*** Opening Extracted records ***

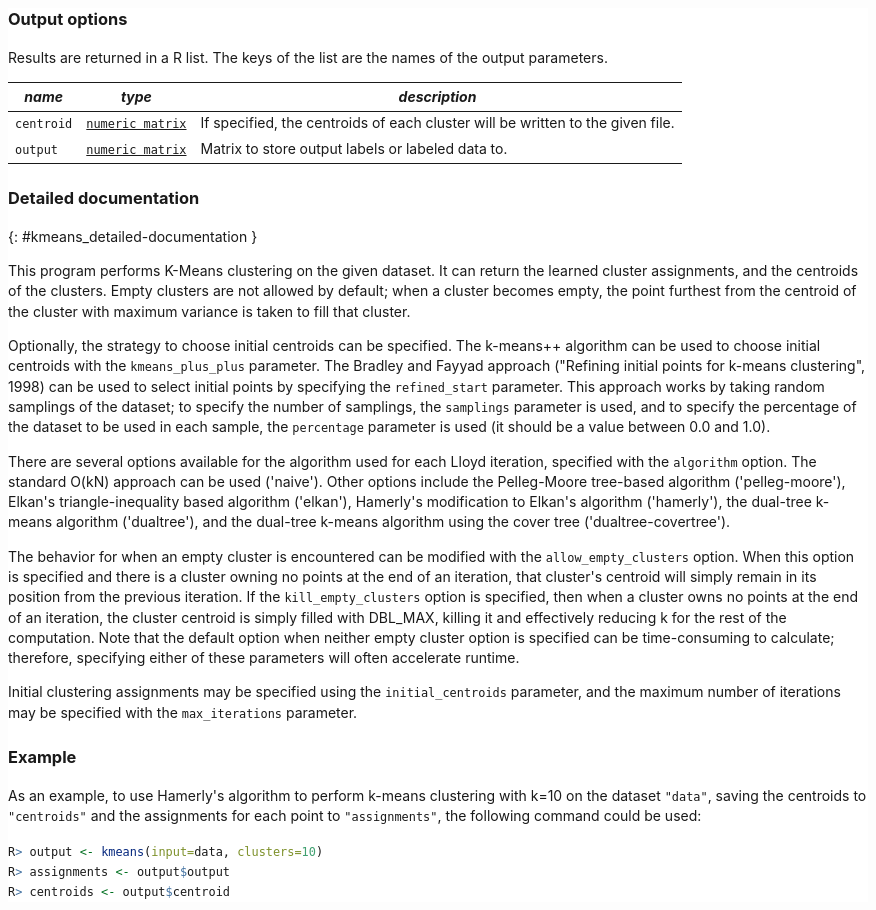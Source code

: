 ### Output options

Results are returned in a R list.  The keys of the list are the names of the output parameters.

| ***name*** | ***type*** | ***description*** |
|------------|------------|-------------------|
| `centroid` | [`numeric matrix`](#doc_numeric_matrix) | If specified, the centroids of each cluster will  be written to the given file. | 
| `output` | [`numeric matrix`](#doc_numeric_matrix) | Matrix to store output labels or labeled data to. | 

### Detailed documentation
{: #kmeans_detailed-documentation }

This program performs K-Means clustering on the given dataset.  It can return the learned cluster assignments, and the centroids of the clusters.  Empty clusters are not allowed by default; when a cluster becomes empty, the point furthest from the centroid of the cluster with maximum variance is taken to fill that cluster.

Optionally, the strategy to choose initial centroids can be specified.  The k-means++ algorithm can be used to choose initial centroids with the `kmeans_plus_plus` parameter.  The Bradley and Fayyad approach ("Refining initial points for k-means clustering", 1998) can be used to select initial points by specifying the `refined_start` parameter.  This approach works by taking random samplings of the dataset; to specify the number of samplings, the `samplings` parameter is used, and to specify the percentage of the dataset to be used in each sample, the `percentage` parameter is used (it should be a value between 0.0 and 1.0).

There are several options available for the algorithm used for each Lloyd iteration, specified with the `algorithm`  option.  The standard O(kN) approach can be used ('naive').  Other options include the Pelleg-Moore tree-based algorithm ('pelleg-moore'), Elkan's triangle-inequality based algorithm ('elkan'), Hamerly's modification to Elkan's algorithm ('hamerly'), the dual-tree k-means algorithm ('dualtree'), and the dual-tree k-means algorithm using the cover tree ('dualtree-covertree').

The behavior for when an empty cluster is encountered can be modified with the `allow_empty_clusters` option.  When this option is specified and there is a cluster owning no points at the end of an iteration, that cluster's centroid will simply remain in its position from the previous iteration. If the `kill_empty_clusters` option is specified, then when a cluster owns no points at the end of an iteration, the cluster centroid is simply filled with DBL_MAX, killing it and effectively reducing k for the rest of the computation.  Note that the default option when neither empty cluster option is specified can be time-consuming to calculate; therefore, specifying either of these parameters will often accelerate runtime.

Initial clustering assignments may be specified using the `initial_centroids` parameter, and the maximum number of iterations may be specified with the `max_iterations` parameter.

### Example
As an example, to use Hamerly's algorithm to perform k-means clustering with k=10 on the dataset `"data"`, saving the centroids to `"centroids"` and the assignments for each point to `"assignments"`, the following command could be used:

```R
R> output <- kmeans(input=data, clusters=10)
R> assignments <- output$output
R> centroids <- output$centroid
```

*** Closing Extracted records ***

Description of the task -
Copy out only the lines of the records above from the one with "Results are returned" through the one with "This program performs", exactly as they stand, both included.

Finished exercise -
Results are returned in a R list.  The keys of the list are the names of the output parameters.

| ***name*** | ***type*** | ***description*** |
|------------|------------|-------------------|
| `centroid` | [`numeric matrix`](#doc_numeric_matrix) | If specified, the centroids of each cluster will  be written to the given file. | 
| `output` | [`numeric matrix`](#doc_numeric_matrix) | Matrix to store output labels or labeled data to. | 

### Detailed documentation
{: #kmeans_detailed-documentation }

This program performs K-Means clustering on the given dataset.  It can return the learned cluster assignments, and the centroids of the clusters.  Empty clusters are not allowed by default; when a cluster becomes empty, the point furthest from the centroid of the cluster with maximum variance is taken to fill that cluster.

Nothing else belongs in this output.